• **TASK TO COMPLETE**
Search the records below for "without"; copy each line that has it.

▼▼▼

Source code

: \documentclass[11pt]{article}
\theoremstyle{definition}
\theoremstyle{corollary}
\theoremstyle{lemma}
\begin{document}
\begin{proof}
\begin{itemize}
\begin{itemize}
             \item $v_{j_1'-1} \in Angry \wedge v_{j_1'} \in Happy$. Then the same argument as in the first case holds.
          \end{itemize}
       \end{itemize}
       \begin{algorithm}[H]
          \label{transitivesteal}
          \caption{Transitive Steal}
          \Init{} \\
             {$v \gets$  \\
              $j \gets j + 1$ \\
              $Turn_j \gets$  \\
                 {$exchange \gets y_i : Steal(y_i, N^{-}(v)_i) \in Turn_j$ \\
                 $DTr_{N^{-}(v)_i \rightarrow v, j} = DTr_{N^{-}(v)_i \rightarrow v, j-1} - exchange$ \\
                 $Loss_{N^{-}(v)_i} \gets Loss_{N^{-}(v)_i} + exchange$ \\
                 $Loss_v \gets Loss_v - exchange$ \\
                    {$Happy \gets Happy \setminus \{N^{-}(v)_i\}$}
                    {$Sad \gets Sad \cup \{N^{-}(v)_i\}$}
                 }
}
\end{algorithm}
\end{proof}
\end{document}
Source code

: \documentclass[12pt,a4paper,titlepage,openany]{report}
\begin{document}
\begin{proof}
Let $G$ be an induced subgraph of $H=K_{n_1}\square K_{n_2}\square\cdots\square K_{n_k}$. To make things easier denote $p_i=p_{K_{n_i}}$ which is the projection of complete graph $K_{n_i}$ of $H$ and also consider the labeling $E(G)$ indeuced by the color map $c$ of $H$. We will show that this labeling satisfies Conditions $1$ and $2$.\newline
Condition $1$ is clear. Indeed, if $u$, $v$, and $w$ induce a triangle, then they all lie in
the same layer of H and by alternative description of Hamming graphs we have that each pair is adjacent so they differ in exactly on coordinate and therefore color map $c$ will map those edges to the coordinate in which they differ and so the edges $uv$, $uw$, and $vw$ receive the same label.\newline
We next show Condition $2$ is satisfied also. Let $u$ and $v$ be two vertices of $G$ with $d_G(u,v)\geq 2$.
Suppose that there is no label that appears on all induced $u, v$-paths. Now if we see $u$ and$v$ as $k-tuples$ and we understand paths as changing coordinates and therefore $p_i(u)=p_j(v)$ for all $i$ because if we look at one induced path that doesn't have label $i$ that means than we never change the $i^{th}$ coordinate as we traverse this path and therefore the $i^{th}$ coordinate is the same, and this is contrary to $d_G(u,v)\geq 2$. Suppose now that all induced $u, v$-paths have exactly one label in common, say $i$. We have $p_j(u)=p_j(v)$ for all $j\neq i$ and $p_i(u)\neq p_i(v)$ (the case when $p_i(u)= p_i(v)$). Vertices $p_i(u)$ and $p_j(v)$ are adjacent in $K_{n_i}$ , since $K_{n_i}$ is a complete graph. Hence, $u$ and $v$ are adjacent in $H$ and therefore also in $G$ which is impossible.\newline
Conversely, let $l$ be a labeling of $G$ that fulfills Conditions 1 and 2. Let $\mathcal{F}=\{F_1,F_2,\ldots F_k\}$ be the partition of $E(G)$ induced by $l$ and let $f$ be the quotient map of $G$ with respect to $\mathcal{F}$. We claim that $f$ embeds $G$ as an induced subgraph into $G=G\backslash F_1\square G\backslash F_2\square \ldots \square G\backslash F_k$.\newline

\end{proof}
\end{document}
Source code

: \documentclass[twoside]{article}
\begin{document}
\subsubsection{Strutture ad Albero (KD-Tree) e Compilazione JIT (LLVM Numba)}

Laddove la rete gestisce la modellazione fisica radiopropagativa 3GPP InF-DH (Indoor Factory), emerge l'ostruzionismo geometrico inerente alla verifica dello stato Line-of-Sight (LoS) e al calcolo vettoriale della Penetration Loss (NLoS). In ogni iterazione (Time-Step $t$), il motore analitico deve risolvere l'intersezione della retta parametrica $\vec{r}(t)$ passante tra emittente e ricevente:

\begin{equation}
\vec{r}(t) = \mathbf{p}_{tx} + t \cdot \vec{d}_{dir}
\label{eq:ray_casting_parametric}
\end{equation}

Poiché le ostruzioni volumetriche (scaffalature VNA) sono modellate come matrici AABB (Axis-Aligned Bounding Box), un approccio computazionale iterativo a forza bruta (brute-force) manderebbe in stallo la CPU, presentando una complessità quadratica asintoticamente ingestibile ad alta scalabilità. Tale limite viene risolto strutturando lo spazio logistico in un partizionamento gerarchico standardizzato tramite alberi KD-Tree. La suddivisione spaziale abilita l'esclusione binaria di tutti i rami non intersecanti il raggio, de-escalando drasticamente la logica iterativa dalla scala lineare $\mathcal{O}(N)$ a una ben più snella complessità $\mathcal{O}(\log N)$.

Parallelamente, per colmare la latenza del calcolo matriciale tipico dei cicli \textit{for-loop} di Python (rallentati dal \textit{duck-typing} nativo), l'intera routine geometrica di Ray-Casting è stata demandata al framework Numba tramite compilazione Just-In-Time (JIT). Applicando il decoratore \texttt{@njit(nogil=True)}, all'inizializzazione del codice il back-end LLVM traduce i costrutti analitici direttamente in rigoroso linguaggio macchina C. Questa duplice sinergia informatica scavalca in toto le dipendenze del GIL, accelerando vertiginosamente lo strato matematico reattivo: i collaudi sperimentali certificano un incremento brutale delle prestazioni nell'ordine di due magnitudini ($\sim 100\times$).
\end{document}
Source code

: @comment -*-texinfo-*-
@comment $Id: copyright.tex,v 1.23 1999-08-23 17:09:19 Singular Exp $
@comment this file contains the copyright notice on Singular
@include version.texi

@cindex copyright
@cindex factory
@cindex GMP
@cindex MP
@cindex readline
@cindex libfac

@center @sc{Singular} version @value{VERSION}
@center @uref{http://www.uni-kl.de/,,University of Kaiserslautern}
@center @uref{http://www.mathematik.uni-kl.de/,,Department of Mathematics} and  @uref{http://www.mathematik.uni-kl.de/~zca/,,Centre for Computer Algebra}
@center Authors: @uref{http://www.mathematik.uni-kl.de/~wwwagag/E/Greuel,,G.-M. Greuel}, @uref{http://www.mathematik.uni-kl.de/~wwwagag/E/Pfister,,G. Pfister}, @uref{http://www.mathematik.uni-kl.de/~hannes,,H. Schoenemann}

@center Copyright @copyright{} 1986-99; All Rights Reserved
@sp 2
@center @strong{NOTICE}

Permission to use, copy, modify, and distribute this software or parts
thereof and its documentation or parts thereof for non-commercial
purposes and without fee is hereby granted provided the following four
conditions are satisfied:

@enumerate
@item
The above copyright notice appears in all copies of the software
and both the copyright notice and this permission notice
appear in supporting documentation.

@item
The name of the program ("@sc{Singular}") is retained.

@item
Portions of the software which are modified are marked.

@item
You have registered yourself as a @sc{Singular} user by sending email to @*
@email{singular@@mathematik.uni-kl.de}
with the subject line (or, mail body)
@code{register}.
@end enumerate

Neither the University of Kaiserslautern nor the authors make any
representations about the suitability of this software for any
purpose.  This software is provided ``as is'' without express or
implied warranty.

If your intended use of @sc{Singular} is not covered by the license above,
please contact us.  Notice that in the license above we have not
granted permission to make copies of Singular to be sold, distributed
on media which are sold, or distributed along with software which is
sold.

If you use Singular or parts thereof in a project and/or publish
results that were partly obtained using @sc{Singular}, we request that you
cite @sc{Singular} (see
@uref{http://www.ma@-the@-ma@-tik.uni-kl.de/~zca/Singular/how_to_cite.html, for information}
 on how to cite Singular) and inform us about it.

▲▲▲

• **ANSWER TO THIS EXERCISE**
purposes and without fee is hereby granted provided the following four
purpose.  This software is provided ``as is'' without express or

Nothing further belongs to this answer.